Each record is to be given again without alteration.

Dataset entries
══════════
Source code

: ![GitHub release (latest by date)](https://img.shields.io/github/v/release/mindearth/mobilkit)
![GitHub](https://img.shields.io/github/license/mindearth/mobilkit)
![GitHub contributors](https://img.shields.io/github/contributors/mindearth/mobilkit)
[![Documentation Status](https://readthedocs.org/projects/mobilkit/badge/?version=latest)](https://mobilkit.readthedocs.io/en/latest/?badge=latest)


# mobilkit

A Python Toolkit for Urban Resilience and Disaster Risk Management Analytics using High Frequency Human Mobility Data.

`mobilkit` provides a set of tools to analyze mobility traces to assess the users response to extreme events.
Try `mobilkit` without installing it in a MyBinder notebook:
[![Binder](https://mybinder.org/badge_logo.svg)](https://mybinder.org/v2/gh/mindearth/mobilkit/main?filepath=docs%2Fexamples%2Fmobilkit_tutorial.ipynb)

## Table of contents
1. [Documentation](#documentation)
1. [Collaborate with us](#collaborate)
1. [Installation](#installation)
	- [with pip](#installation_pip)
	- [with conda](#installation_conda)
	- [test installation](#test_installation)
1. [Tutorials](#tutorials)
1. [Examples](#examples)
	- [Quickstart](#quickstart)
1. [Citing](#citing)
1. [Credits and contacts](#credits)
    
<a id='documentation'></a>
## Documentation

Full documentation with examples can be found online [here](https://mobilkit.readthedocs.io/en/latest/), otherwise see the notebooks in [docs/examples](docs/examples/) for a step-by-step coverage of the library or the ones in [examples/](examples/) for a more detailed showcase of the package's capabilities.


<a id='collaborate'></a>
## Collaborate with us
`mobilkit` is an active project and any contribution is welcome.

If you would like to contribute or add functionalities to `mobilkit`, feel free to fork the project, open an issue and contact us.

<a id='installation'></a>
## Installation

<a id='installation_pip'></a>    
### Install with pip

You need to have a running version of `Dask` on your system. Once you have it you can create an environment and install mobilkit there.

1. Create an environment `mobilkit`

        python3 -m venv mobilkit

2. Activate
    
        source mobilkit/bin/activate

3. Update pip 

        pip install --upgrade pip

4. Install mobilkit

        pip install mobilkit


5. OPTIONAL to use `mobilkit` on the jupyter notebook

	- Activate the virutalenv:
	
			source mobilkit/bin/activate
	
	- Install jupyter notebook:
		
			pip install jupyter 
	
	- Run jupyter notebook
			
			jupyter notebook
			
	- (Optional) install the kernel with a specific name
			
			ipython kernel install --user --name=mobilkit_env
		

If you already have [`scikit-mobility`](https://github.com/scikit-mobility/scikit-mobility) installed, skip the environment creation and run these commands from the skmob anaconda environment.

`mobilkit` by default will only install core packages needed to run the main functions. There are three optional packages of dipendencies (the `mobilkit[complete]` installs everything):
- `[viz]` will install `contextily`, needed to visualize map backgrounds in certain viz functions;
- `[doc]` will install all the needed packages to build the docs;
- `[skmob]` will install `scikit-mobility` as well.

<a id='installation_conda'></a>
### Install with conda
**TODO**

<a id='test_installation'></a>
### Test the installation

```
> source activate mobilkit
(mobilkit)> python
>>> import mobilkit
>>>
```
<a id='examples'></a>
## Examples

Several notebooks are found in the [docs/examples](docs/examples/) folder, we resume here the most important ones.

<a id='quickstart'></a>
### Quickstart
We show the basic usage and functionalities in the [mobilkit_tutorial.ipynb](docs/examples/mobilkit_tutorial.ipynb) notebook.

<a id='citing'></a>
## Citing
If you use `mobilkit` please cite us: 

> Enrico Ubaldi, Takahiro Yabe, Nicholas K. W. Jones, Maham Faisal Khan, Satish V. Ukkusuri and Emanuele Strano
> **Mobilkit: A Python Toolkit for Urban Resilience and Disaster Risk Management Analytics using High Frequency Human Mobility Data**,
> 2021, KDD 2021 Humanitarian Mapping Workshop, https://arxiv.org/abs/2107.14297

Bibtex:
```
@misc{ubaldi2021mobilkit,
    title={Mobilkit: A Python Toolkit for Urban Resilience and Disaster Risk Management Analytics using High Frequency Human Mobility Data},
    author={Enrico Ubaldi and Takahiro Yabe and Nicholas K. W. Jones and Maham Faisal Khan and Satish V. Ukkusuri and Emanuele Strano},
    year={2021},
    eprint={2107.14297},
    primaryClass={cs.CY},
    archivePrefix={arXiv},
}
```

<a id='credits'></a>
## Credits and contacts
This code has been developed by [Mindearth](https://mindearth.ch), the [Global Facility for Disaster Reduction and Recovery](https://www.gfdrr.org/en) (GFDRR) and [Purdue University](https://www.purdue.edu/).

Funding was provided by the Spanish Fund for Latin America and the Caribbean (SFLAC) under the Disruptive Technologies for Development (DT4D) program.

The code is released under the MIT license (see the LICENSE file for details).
══════════
* [TASK SOLUTION]:
Source code

: ![GitHub release (latest by date)](https://img.shields.io/github/v/release/mindearth/mobilkit)
![GitHub](https://img.shields.io/github/license/mindearth/mobilkit)
![GitHub contributors](https://img.shields.io/github/contributors/mindearth/mobilkit)
[![Documentation Status](https://readthedocs.org/projects/mobilkit/badge/?version=latest)](https://mobilkit.readthedocs.io/en/latest/?badge=latest)


# mobilkit

A Python Toolkit for Urban Resilience and Disaster Risk Management Analytics using High Frequency Human Mobility Data.

`mobilkit` provides a set of tools to analyze mobility traces to assess the users response to extreme events.
Try `mobilkit` without installing it in a MyBinder notebook:
[![Binder](https://mybinder.org/badge_logo.svg)](https://mybinder.org/v2/gh/mindearth/mobilkit/main?filepath=docs%2Fexamples%2Fmobilkit_tutorial.ipynb)

## Table of contents
1. [Documentation](#documentation)
1. [Collaborate with us](#collaborate)
1. [Installation](#installation)
	- [with pip](#installation_pip)
	- [with conda](#installation_conda)
	- [test installation](#test_installation)
1. [Tutorials](#tutorials)
1. [Examples](#examples)
	- [Quickstart](#quickstart)
1. [Citing](#citing)
1. [Credits and contacts](#credits)
    
<a id='documentation'></a>
## Documentation

Full documentation with examples can be found online [here](https://mobilkit.readthedocs.io/en/latest/), otherwise see the notebooks in [docs/examples](docs/examples/) for a step-by-step coverage of the library or the ones in [examples/](examples/) for a more detailed showcase of the package's capabilities.


<a id='collaborate'></a>
## Collaborate with us
`mobilkit` is an active project and any contribution is welcome.

If you would like to contribute or add functionalities to `mobilkit`, feel free to fork the project, open an issue and contact us.

<a id='installation'></a>
## Installation

<a id='installation_pip'></a>    
### Install with pip

You need to have a running version of `Dask` on your system. Once you have it you can create an environment and install mobilkit there.

1. Create an environment `mobilkit`

        python3 -m venv mobilkit

2. Activate
    
        source mobilkit/bin/activate

3. Update pip 

        pip install --upgrade pip

4. Install mobilkit

        pip install mobilkit


5. OPTIONAL to use `mobilkit` on the jupyter notebook

	- Activate the virutalenv:
	
			source mobilkit/bin/activate
	
	- Install jupyter notebook:
		
			pip install jupyter 
	
	- Run jupyter notebook
			
			jupyter notebook
			
	- (Optional) install the kernel with a specific name
			
			ipython kernel install --user --name=mobilkit_env
		

If you already have [`scikit-mobility`](https://github.com/scikit-mobility/scikit-mobility) installed, skip the environment creation and run these commands from the skmob anaconda environment.

`mobilkit` by default will only install core packages needed to run the main functions. There are three optional packages of dipendencies (the `mobilkit[complete]` installs everything):
- `[viz]` will install `contextily`, needed to visualize map backgrounds in certain viz functions;
- `[doc]` will install all the needed packages to build the docs;
- `[skmob]` will install `scikit-mobility` as well.

<a id='installation_conda'></a>
### Install with conda
**TODO**

<a id='test_installation'></a>
### Test the installation

```
> source activate mobilkit
(mobilkit)> python
>>> import mobilkit
>>>
```
<a id='examples'></a>
## Examples

Several notebooks are found in the [docs/examples](docs/examples/) folder, we resume here the most important ones.

<a id='quickstart'></a>
### Quickstart
We show the basic usage and functionalities in the [mobilkit_tutorial.ipynb](docs/examples/mobilkit_tutorial.ipynb) notebook.

<a id='citing'></a>
## Citing
If you use `mobilkit` please cite us: 

> Enrico Ubaldi, Takahiro Yabe, Nicholas K. W. Jones, Maham Faisal Khan, Satish V. Ukkusuri and Emanuele Strano
> **Mobilkit: A Python Toolkit for Urban Resilience and Disaster Risk Management Analytics using High Frequency Human Mobility Data**,
> 2021, KDD 2021 Humanitarian Mapping Workshop, https://arxiv.org/abs/2107.14297

Bibtex:
```
@misc{ubaldi2021mobilkit,
    title={Mobilkit: A Python Toolkit for Urban Resilience and Disaster Risk Management Analytics using High Frequency Human Mobility Data},
    author={Enrico Ubaldi and Takahiro Yabe and Nicholas K. W. Jones and Maham Faisal Khan and Satish V. Ukkusuri and Emanuele Strano},
    year={2021},
    eprint={2107.14297},
    primaryClass={cs.CY},
    archivePrefix={arXiv},
}
```

<a id='credits'></a>
## Credits and contacts
This code has been developed by [Mindearth](https://mindearth.ch), the [Global Facility for Disaster Reduction and Recovery](https://www.gfdrr.org/en) (GFDRR) and [Purdue University](https://www.purdue.edu/).

Funding was provided by the Spanish Fund for Latin America and the Caribbean (SFLAC) under the Disruptive Technologies for Development (DT4D) program.

The code is released under the MIT license (see the LICENSE file for details).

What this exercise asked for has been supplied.